The Ammaaqs left Iglulik on July 1, 1986 when Bonnie was seven, her brother Isa was three and her sister Wilma was just a baby. Parents Samueli and Michelline Ammaaq - who, like many Inuit, were coerced by the government to move into communities - decided to return to the land and raise their children. The location they chose was about three days away from Iglulik by snowmobile. They lived there for 11 years with some modern conveniences: a generator, a heater, a stove and a laundry machine.
Michelline, who attended residential school, provided academic lessons for the children. For example, she gave the kids boxes of bullets to practice their math skills while on the tundra.
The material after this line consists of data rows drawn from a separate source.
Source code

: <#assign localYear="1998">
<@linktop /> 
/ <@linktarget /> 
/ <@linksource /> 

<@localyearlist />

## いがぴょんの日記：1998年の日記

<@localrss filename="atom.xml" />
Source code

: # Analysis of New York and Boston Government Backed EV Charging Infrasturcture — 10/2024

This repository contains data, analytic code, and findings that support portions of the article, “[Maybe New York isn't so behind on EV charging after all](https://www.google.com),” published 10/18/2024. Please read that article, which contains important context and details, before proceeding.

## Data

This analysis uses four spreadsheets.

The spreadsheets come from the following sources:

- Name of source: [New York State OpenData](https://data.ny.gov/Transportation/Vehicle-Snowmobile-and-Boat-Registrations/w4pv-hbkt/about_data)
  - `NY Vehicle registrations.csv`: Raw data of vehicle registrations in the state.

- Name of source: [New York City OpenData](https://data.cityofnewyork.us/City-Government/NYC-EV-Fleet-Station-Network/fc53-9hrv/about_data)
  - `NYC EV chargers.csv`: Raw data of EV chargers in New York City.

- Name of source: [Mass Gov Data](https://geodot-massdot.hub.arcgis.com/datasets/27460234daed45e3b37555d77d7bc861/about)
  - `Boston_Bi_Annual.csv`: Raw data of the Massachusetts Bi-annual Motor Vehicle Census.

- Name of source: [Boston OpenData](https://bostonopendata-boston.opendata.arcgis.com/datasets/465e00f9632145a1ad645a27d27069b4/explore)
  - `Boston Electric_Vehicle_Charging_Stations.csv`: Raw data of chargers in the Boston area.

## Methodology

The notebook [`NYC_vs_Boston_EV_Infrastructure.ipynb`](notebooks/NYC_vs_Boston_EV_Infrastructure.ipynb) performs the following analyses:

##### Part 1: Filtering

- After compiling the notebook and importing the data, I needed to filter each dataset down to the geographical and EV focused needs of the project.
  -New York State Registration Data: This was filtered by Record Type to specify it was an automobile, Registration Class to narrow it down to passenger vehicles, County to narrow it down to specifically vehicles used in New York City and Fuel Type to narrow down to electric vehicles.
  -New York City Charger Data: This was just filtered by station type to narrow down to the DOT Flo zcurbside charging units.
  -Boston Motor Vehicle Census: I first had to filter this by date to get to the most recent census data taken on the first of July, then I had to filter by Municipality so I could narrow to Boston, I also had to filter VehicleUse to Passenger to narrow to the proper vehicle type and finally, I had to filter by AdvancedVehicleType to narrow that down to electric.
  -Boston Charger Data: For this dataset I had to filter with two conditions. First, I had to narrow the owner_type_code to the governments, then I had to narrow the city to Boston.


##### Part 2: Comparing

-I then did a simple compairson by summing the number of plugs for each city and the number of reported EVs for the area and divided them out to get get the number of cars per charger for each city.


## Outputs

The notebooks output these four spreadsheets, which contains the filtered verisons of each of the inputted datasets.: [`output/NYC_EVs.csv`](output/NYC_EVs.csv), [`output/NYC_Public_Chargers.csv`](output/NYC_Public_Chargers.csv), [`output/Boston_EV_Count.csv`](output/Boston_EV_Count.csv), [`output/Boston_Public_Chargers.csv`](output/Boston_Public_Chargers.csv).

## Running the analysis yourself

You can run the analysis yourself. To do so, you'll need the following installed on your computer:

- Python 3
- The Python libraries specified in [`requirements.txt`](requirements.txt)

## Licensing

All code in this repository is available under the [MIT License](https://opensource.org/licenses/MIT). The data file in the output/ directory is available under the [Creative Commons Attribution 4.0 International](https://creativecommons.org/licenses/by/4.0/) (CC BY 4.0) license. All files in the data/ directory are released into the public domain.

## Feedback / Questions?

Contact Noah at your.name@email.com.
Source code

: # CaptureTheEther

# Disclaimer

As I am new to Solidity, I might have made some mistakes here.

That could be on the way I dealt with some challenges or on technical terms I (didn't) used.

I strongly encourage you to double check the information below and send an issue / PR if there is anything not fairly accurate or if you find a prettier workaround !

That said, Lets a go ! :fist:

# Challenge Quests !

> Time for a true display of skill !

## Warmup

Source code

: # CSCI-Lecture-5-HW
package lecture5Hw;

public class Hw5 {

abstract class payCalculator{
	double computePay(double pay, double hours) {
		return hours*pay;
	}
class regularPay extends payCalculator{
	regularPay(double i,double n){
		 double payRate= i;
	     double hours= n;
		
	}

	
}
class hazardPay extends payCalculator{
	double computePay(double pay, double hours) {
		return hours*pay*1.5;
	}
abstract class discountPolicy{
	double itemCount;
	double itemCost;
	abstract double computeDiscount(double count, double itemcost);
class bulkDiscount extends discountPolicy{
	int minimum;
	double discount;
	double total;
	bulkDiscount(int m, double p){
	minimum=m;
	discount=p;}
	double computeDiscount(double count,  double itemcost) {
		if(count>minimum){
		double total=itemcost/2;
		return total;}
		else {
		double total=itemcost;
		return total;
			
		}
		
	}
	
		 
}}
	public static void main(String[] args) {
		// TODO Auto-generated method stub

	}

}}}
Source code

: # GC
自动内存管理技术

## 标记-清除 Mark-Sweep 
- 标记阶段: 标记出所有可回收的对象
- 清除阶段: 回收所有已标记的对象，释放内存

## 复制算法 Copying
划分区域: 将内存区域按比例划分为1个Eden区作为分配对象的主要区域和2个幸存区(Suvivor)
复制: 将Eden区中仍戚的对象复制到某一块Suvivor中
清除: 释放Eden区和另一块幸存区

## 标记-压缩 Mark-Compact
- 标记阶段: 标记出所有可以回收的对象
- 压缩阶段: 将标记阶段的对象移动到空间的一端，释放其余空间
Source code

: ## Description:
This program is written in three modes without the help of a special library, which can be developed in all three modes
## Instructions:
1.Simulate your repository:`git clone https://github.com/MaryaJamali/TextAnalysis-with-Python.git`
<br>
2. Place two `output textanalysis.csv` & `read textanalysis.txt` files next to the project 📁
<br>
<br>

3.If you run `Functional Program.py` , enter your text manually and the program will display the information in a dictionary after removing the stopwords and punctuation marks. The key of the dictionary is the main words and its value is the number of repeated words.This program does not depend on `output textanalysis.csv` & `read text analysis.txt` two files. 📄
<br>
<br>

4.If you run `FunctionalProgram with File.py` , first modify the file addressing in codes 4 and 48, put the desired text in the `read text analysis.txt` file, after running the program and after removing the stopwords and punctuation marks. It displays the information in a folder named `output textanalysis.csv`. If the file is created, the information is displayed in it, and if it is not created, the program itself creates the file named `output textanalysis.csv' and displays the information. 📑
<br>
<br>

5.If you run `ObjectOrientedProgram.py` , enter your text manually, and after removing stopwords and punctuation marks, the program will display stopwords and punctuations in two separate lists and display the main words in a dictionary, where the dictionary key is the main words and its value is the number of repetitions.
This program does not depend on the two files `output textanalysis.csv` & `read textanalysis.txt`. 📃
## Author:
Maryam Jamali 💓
Bonnie returned to Iglulik in 1998 when she was pregnant, but found life in the community like "jail." Her parents followed soon after, yet an obvious tension existed despite being reunited.
"I lost myself," Bonnie says. "I was just angry. I couldn't talk about 'back home' with my parents. We really missed it and couldn't talk about it. It was hard for us."
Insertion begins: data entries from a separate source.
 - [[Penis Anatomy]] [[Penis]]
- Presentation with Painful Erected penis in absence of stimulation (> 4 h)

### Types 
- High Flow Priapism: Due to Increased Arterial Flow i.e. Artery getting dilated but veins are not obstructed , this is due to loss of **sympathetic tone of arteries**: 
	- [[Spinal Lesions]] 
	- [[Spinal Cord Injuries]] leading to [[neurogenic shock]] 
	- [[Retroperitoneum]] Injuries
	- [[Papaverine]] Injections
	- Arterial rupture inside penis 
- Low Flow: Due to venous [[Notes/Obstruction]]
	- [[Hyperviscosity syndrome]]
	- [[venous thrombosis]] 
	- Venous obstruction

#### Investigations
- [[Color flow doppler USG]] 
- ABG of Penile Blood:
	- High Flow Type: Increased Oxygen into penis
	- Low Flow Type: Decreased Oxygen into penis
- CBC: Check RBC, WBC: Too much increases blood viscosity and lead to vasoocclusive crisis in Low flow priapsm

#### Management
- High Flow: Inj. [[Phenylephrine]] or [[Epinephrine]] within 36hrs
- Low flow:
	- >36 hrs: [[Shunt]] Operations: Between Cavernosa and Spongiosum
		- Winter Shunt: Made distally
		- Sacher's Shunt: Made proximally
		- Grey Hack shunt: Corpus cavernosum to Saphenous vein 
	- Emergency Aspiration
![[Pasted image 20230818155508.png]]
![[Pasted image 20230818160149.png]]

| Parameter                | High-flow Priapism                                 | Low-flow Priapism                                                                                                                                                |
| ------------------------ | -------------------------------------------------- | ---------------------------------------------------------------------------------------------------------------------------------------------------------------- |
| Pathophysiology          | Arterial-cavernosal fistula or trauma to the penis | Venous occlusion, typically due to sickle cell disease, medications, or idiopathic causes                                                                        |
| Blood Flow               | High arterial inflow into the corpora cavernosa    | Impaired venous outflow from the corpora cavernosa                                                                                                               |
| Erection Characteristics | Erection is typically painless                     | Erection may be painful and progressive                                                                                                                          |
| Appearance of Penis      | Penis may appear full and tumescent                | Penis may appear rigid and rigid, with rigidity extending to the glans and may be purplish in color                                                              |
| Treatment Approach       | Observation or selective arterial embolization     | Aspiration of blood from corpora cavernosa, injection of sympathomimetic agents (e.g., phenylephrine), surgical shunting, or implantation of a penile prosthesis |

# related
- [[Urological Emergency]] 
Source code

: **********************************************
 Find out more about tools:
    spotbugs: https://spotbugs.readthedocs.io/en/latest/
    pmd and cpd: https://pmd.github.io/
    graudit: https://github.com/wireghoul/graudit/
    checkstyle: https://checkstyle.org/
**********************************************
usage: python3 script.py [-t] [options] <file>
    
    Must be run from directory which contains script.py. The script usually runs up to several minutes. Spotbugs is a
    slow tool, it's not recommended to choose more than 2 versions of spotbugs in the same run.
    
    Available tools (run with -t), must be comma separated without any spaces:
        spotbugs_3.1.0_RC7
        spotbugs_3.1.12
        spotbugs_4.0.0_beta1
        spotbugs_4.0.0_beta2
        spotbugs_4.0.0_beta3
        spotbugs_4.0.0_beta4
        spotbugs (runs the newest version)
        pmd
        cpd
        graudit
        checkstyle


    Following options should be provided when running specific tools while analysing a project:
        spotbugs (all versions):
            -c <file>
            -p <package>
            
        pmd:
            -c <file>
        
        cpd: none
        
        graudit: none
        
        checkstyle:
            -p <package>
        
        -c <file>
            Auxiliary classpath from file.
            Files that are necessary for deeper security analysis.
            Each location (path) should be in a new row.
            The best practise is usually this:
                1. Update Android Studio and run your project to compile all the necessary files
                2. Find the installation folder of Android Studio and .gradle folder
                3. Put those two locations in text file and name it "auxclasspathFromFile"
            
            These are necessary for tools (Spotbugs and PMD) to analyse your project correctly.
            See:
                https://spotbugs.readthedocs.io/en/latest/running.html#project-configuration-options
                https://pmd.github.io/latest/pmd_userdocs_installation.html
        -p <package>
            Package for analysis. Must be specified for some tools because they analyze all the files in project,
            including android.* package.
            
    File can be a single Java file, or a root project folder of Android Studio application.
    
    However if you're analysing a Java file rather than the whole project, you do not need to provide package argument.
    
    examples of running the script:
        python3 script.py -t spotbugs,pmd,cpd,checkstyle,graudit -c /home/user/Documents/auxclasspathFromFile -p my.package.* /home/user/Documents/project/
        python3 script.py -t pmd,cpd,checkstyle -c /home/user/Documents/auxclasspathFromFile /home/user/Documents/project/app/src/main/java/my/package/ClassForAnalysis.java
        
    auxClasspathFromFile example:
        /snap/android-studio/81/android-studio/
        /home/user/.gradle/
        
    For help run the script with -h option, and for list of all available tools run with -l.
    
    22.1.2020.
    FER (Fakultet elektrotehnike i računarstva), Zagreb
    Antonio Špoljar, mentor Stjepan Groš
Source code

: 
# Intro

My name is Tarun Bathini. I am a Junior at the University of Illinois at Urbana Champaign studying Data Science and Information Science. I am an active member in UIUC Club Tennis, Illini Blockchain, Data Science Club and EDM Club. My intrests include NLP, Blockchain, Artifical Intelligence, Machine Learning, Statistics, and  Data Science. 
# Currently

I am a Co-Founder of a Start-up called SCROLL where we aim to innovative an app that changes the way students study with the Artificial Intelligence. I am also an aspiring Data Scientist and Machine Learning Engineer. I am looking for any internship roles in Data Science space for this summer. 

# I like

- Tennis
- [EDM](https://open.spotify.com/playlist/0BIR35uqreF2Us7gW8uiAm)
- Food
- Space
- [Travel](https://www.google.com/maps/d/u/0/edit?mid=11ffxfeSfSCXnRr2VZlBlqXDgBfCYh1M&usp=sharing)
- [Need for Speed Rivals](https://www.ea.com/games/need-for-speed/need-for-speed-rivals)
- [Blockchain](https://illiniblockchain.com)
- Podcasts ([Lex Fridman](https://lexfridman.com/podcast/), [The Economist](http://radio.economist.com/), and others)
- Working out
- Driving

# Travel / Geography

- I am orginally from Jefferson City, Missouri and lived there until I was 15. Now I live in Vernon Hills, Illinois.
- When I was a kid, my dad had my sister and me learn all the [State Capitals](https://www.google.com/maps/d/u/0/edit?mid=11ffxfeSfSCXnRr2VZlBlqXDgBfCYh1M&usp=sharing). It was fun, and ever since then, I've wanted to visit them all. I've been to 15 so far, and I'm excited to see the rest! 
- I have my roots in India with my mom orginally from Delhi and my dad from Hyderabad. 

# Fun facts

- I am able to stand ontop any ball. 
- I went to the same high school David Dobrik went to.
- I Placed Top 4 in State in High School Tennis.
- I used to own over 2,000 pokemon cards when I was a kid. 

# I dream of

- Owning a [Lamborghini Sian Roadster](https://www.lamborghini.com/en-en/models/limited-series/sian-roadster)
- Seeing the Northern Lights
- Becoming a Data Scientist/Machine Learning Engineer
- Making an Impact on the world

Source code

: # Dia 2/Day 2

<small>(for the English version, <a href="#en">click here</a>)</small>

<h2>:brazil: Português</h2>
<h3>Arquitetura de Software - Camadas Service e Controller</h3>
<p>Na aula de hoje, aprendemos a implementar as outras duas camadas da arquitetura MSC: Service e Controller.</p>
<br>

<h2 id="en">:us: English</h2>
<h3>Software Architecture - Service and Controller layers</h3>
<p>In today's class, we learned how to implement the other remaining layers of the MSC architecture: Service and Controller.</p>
Bonnie chronicled part of her family's story in a 2015 award-winning, 15-minute documentary titled Nowhere Land. The film was selected as Best Short (Drama) at the imagineNATIVE Film + Media Arts Festival.
After putting together the documentary and sharing the story with others, Bonnie says she became more comfortable discussing her past.
The family's history is being featured again, this time through an online interactive essay produced by the National Film Board, titled The Cache. The blending of text, numerous photos, music, spoken word and sound effects, which went live in June, recounts the family's contentment on the land and challenges living in a hamlet.
Bonnie says she has more stories to tell through film and they'll come out when the time is right. She is, however, sometimes reluctant to be in the spotlight. She declined an invitation to attend a film festival where Nowhere Land was being screened a couple of years ago, describing herself as "not very outgoing." She did attend a screening in Iqaluit and says viewers told her that they found the film inspirational.
Bonnie says he plans to spend the summer with her family, including her daughter and two sons.
She is glad to be close to her aging parents today. Together, they attended Iglulik's fishing derby in May.
"I was happy to help my parents," she says, adding that she assisted them in getting to and from the lake.
She adds that she hopes someday her extended family can have a reunion at the outpost camp.
"That would be very helpful," she says.